**What you have to do:**
Copy out the lines of the records below, and only those lines, from the one with "We are working" through the one with "- [Golang](https://go.dev/doc/install) version", exactly as they appear.

**Records from a data collection:**
+--

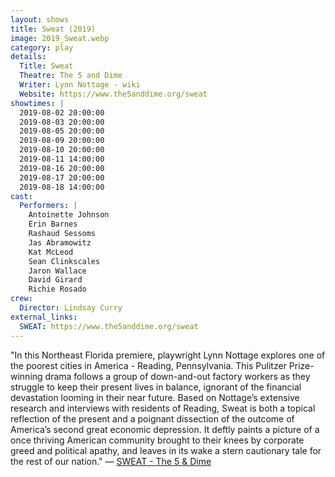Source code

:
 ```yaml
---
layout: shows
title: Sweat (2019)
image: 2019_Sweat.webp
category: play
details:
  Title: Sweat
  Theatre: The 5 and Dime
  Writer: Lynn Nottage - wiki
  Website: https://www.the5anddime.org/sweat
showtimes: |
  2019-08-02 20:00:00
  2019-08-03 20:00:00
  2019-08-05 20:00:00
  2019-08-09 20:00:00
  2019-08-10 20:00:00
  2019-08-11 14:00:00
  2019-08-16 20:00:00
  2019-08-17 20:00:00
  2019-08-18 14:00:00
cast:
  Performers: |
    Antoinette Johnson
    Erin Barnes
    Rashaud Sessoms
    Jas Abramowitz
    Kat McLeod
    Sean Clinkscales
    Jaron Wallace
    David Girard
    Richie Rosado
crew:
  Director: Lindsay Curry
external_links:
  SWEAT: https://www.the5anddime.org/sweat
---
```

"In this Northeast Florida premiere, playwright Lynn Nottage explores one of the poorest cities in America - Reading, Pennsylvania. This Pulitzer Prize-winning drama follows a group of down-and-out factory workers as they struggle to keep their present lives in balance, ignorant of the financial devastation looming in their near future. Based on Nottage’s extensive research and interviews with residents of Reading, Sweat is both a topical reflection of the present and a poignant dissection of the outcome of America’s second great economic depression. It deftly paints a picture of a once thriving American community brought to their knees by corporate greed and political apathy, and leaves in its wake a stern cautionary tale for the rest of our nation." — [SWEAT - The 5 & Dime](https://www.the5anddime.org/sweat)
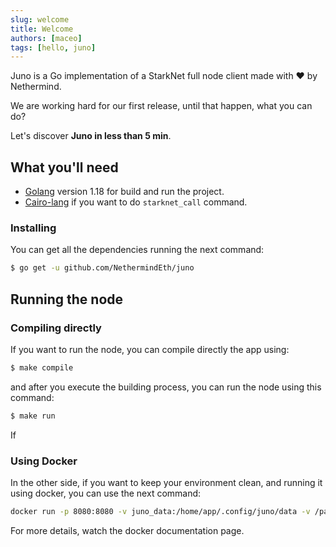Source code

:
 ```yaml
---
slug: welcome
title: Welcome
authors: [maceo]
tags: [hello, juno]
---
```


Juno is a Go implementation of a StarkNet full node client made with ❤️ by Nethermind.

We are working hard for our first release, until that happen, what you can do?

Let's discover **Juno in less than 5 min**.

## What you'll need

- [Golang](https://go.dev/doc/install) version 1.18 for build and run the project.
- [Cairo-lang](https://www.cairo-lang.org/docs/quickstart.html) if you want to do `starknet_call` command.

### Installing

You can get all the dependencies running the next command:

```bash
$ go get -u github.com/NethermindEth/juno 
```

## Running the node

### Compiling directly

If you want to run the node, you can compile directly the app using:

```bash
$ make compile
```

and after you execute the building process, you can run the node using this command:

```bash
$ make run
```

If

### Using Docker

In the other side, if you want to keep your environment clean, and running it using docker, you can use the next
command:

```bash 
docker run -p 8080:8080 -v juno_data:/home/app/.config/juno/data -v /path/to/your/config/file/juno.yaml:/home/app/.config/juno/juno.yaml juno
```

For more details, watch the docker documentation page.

+--

**Output:**
We are working hard for our first release, until that happen, what you can do?

Let's discover **Juno in less than 5 min**.

## What you'll need

- [Golang](https://go.dev/doc/install) version 1.18 for build and run the project.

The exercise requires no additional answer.